What differs between Trump and his followers, however, is that Trump is not now, nor ever really was, in a position to truly be terrified about the future. However, he is, like many of his followers, the victim of a concentrated effort to make and keep people intellectually lazy. He is not curious about the world around him, and believes that he is the greatest at everything solely due to his birthplace and his heritage. Like many of the victims of this right-wing propaganda machine, he has been lead to believe, in almost sycophantic fashion, that he is part of a chosen people put on this earth to prosper – if only those other people would get out of the way.
For many of his followers, this puts them in almost sympathetic light. They have seen the world change around them. But, instead of being given the proper tools to adapt, they have been told that this is the result of some plan to weaken them. They have been made to feel simultaneously both powerless and entitled. In that regard, their choice to follow a person like Trump can be made sense of. What cannot so easily be reconciled is that Trump feels the same way, or that Trump is the best person to alleviate their symptoms. On the contrary, it would seem that Trump would be part and parcel part of the problem.
While Trump may talk the talk of a strongman who is going to accelerate nature or history, to bring forth a true American age of righteousness, his actions show otherwise. He seems singularly interested in himself, and possibly his children; most of them, anyway. In this regard he seems almost to be a darker reflection of the already dark totalitarian worldview. Rather than having a vision of a racial superiority or a classless society, and working to speed up the process through artificial means, he seems more interested in stopping whatever other legitimate progress may or may not be happening in any direction and reversing the turn of time. He seems interested in returning to a gilded age where there are only two classes, the rich and the poor; and there are several races, though they can be classified in lumps as the divine and the rest of them.
Nonetheless, Trump has played upon the terror that was created and fed to the American people, that their way of life is threatened by a cabal of international interests and race traitors.

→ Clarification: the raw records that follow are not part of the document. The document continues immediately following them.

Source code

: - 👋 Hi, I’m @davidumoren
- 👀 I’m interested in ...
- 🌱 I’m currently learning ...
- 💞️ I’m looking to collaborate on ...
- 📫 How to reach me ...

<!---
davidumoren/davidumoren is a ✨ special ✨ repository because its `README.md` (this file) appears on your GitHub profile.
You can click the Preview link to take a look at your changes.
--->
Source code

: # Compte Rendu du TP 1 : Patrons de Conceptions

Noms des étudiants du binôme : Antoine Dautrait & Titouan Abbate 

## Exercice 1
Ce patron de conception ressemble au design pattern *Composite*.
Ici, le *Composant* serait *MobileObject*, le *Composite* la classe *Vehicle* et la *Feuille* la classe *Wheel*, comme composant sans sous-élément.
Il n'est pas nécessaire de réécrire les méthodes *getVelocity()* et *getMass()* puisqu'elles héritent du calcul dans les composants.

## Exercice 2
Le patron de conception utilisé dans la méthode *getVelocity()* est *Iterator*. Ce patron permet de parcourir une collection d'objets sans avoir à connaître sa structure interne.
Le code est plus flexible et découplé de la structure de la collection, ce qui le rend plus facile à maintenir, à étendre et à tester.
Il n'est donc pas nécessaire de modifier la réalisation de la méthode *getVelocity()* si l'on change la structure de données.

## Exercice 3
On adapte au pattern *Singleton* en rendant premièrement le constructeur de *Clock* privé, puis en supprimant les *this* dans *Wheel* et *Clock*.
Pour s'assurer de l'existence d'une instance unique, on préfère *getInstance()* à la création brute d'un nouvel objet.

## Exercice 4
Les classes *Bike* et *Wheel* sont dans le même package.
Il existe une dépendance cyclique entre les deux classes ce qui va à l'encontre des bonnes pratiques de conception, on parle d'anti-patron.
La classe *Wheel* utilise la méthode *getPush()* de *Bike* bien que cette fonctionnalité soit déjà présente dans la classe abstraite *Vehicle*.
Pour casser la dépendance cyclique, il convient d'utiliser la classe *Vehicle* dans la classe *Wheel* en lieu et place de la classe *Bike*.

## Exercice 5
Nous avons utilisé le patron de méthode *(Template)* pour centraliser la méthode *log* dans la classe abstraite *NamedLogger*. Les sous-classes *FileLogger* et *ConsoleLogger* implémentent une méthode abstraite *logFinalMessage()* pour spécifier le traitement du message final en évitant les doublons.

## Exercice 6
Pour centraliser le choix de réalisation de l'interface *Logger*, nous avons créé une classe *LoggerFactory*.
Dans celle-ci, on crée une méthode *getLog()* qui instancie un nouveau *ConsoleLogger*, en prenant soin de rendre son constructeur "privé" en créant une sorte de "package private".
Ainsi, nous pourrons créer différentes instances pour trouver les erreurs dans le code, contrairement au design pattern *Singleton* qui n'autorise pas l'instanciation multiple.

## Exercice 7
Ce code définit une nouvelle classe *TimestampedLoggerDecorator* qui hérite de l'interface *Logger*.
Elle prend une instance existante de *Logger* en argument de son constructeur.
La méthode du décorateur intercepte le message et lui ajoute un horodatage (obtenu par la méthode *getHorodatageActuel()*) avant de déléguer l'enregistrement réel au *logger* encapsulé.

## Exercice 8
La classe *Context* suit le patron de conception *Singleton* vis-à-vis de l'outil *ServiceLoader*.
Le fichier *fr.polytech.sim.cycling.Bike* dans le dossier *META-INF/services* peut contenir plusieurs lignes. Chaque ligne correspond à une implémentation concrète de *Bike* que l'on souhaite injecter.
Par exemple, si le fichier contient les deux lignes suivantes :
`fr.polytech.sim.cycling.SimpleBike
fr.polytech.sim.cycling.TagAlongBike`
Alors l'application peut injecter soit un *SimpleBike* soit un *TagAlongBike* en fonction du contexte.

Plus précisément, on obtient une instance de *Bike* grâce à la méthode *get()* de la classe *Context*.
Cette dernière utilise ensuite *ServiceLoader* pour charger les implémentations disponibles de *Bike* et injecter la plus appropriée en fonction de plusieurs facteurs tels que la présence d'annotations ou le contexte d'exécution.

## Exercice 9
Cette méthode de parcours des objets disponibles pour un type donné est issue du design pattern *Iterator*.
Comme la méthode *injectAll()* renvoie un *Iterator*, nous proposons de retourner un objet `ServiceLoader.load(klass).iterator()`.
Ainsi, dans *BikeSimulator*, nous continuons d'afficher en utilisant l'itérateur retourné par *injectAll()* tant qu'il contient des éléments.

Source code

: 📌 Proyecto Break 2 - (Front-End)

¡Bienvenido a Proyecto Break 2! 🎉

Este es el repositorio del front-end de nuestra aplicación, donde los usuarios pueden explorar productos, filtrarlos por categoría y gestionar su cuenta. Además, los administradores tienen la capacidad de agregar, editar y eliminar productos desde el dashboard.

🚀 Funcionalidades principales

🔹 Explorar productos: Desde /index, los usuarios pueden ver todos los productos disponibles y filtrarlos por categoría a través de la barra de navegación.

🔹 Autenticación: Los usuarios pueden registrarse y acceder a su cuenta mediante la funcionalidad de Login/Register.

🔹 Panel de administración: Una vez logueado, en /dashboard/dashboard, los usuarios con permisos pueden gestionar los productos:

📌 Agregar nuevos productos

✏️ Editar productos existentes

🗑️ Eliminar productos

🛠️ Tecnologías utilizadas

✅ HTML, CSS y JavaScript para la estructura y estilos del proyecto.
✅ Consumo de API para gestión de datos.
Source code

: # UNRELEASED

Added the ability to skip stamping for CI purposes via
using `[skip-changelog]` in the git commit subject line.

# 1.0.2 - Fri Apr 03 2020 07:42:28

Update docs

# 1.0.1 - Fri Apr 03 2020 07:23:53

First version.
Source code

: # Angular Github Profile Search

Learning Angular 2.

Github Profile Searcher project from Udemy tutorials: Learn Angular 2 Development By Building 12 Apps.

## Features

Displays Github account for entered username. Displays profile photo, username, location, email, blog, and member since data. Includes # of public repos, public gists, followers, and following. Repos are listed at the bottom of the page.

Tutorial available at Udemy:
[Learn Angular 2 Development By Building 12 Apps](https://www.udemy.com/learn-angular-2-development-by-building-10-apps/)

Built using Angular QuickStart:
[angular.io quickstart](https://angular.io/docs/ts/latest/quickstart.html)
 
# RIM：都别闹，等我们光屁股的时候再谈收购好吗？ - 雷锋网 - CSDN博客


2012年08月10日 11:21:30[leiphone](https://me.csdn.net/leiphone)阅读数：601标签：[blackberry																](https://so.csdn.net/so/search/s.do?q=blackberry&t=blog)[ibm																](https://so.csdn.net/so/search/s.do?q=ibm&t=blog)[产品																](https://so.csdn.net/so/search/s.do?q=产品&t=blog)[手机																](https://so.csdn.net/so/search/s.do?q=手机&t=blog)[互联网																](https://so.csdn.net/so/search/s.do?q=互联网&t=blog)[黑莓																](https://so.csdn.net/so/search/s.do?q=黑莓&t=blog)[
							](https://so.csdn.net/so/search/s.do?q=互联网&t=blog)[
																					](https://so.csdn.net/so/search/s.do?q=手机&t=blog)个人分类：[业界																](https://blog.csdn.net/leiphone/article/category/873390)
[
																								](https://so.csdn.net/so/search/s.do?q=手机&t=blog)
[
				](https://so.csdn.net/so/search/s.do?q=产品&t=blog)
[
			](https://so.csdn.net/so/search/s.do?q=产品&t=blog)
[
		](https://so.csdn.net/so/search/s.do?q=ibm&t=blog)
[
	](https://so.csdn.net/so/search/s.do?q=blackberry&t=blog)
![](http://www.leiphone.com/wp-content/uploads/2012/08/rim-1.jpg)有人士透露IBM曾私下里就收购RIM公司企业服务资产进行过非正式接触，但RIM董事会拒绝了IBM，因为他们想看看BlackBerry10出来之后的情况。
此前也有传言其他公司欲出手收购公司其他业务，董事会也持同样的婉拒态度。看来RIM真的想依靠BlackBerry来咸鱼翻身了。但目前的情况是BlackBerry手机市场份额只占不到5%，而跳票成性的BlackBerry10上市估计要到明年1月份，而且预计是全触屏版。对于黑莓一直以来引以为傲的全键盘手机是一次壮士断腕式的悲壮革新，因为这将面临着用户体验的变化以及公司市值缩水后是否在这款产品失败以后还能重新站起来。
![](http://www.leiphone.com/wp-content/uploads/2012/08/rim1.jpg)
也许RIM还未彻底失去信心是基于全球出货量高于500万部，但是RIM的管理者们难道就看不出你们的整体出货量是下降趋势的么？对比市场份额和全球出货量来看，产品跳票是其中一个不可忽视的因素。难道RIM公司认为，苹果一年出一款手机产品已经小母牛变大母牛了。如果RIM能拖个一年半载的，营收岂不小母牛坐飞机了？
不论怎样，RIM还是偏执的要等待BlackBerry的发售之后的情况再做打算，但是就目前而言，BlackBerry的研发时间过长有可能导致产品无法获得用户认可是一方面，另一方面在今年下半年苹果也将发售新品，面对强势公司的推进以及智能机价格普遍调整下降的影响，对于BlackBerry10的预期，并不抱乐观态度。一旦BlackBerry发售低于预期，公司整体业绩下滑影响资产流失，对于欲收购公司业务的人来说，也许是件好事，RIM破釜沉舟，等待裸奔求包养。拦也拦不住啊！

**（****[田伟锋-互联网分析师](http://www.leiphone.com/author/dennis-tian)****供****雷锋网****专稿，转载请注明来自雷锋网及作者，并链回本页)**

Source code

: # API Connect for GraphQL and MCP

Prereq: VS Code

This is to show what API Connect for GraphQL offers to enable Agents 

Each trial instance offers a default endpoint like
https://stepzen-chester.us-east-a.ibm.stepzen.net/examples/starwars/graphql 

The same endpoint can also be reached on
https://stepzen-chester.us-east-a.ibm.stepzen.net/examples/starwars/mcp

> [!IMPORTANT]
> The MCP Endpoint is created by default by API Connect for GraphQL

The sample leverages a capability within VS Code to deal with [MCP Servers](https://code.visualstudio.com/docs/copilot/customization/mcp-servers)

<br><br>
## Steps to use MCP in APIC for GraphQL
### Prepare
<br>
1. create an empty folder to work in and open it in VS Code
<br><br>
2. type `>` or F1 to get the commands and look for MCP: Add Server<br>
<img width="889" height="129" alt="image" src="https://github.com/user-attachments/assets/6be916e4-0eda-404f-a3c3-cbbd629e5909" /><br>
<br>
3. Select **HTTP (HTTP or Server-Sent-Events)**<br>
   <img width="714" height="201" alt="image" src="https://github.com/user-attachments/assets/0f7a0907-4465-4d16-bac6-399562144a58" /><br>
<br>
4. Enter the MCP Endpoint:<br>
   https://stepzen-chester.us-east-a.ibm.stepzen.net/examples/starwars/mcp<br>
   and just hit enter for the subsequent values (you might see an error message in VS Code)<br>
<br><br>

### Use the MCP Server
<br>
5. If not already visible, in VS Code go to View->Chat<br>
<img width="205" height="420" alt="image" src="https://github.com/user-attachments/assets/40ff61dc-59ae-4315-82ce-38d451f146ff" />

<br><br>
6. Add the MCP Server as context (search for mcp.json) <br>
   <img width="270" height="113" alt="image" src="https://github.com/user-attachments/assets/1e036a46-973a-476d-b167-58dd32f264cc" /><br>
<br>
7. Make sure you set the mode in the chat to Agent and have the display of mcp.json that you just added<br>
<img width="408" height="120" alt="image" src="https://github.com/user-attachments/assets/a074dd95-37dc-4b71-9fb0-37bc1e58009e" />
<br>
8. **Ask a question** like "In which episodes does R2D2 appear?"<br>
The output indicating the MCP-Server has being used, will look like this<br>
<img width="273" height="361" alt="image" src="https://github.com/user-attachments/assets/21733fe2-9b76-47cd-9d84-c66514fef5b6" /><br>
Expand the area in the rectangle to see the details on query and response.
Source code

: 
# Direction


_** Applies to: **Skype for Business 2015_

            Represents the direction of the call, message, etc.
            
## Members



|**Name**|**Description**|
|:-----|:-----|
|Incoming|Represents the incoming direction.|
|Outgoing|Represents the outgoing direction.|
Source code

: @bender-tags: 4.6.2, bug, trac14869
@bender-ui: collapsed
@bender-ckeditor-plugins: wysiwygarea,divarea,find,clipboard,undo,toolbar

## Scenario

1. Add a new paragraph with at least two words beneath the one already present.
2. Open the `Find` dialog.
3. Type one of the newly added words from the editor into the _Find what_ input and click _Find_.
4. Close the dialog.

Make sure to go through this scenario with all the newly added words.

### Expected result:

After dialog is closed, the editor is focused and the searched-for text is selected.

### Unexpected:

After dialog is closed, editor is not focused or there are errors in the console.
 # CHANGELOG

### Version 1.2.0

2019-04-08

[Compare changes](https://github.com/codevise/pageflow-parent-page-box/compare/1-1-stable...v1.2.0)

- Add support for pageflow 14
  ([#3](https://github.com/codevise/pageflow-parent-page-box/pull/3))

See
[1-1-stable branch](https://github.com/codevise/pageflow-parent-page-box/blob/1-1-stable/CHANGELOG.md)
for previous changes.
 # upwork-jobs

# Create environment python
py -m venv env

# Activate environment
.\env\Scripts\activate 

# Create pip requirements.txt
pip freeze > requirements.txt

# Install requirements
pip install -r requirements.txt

He has used that terror, that nostalgia for a bygone era that never really existed and a disgust for the decay of the “moral” to seize power. Further, he has shown no interest in following the rule of law once seizing that power. More disturbing, many of his followers are content to root for a man who behaves and believes this way due to the promise of revived industry and ethnic purity.
Trump’s ushering in of authoritarianism in America wasn’t difficult, and that’s the real story. The foundation had been laid several years prior and was perfected over the last few decades. The damage that he has already done and that he might still do has yet to be fully understood. But he didn’t do it himself. He’s had help. What is telling is that so few of his fellow Republicans seem to be willing to stand up to him. But it is also telling that of those that do, they are starting to claim responsibility for him.
This wall between ideology and reality that Trump has branded in the last year was, like the actual buildings that bear his name, not actually built or designed by him. The hard work was performed by others. They deal was made to put his name on it to attract more and more people. But brick by brick, it was fashioned on the backs of real people and it has real consequences for the people who have invested in it. And, just like the real property that has emblazoned his gilded brand, it is likely to cause poverty, destruction, and disillusionment before it’s all over.